Task description: Use the entries below and reproduce exactly the lines from the one containing "class를 정의 해 본다." down to the one containing "1. Kotlin에서 모든", both of them included.

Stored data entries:
[Start of section]
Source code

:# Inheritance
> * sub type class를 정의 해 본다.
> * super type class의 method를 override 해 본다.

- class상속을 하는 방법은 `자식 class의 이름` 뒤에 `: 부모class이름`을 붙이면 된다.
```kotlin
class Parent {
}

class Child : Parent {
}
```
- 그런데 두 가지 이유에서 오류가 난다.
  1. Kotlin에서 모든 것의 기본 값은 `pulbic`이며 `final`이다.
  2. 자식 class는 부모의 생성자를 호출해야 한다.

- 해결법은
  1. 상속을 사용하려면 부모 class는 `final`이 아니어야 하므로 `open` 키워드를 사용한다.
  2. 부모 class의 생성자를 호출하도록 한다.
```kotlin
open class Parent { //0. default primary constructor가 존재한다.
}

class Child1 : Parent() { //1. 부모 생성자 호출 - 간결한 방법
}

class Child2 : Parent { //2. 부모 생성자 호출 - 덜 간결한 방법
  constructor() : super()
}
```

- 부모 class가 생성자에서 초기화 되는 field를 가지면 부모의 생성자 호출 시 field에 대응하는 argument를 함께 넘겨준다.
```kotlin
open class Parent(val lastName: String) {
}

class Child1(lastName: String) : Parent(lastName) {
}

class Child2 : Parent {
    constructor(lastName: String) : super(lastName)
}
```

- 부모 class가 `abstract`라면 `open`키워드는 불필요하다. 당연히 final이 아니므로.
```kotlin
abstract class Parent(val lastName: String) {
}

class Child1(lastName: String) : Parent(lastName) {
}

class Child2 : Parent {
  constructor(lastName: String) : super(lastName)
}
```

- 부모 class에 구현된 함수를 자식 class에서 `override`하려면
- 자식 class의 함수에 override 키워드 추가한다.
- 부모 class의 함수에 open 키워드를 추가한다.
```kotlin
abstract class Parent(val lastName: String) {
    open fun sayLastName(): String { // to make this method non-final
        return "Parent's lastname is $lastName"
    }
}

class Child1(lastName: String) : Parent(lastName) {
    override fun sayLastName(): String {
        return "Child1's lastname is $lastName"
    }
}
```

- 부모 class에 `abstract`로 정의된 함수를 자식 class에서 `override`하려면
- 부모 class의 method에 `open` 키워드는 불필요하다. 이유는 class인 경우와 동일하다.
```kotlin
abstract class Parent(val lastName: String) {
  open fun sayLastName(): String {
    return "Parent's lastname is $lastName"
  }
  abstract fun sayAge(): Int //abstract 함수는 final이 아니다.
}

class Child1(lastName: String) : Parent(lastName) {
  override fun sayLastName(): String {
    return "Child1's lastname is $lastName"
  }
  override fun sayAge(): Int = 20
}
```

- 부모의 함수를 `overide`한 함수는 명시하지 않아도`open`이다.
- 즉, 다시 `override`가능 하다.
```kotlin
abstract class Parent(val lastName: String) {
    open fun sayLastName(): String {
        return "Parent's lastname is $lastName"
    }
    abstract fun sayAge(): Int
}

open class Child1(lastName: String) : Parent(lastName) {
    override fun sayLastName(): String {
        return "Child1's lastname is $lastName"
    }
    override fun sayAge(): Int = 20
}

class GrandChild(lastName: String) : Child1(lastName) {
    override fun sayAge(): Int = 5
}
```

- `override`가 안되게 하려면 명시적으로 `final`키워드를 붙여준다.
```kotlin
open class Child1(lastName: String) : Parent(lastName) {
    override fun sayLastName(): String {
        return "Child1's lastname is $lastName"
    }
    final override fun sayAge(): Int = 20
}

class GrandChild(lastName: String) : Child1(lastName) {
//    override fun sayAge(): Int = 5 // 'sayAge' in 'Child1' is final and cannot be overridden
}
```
[End of section]
Solution for this exercise:
> * sub type class를 정의 해 본다.
> * super type class의 method를 override 해 본다.

- class상속을 하는 방법은 `자식 class의 이름` 뒤에 `: 부모class이름`을 붙이면 된다.
```kotlin
class Parent {
}

class Child : Parent {
}
```
- 그런데 두 가지 이유에서 오류가 난다.
  1. Kotlin에서 모든 것의 기본 값은 `pulbic`이며 `final`이다.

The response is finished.